Depuis une vingtaine d’années, la plasticité cérébrale agite le monde des neurosciences. Mais récemment, en étudiant l’adaptation du cerveau à une prothèse bionique, des chercheurs ont observé que la neuroplasticité serait en réalité un concept peu présent voire quasi inexistant chez les adultes. Explications.
Le concept de plasticité cérébrale
L’essor des neurosciences depuis quelques décennies a mis en avant le concept de neuroplasticité ou plasticité cérébrale. La plasticité cérébrale correspond à la capacité du cerveau à remodeler ses connexions neuronales, en fonction de l’environnement et des expériences vécues. Elle concerne le remodelage des connexions établies au cours de la vie fœtale et conservées après la naissance.
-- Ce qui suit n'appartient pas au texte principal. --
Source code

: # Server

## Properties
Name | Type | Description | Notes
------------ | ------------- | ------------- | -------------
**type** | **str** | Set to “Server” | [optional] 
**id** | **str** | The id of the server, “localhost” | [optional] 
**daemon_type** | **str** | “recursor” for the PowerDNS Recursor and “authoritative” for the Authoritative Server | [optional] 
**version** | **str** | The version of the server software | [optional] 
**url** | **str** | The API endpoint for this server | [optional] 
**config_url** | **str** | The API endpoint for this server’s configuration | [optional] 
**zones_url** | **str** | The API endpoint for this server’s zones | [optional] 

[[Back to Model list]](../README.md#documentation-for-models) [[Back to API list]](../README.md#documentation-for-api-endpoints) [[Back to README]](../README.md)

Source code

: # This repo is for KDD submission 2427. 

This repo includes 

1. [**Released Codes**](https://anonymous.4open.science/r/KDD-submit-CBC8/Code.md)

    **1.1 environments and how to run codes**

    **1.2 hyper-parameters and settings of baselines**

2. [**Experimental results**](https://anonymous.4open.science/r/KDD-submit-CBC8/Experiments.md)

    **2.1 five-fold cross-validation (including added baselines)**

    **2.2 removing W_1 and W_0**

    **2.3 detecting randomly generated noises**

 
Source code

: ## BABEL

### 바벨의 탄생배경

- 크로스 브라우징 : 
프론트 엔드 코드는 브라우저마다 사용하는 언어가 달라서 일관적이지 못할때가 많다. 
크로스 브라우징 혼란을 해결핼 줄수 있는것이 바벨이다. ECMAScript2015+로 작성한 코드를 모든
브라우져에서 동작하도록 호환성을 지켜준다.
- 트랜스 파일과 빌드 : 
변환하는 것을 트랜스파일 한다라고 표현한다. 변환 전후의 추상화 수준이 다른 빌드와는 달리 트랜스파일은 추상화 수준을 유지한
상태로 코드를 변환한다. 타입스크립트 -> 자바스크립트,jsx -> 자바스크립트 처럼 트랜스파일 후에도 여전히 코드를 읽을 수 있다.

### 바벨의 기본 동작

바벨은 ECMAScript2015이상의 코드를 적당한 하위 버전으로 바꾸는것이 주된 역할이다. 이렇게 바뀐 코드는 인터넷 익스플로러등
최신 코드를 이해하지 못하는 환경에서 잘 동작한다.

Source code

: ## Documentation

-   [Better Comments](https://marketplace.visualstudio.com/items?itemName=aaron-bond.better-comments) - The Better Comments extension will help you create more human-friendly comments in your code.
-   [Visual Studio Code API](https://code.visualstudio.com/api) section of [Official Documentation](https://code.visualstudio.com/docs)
Selon le concept de plasticité cérébrale, une fois la phase d’apprentissage terminée, le cerveau ne serait pas figé, mais évoluerait tout au long de la vie, en fonction des événements. Ainsi, la destruction de certains neurones, par exemple lors d’un accident, pourrait entraîner une modification de l’organisation des neurones, pour compenser la perte occasionnée. Si ce concept suscite un vif intérêt depuis une vingtaine d’années, des données récentes suggèrent qu’il aurait moins d’importance que les scientifiques ne l’espéraient.
La plasticité cérébrale face à une prothèse bionique
Pour arriver à une telle conclusion, des chercheurs américains ont suivi trois patients ayant subi une amputation au-dessus du coude et récemment équipés d’une prothèse bionique de bras, reliée directement à leur humérus. Des électrodes reliées à la prothèse étaient implantées dans les muscles du bras pour permettre aux patients de contrôler la prothèse. D’autres électrodes étaient destinées à transmettre aux patients des signaux sensoriels à chaque geste mis en œuvre par la prothèse.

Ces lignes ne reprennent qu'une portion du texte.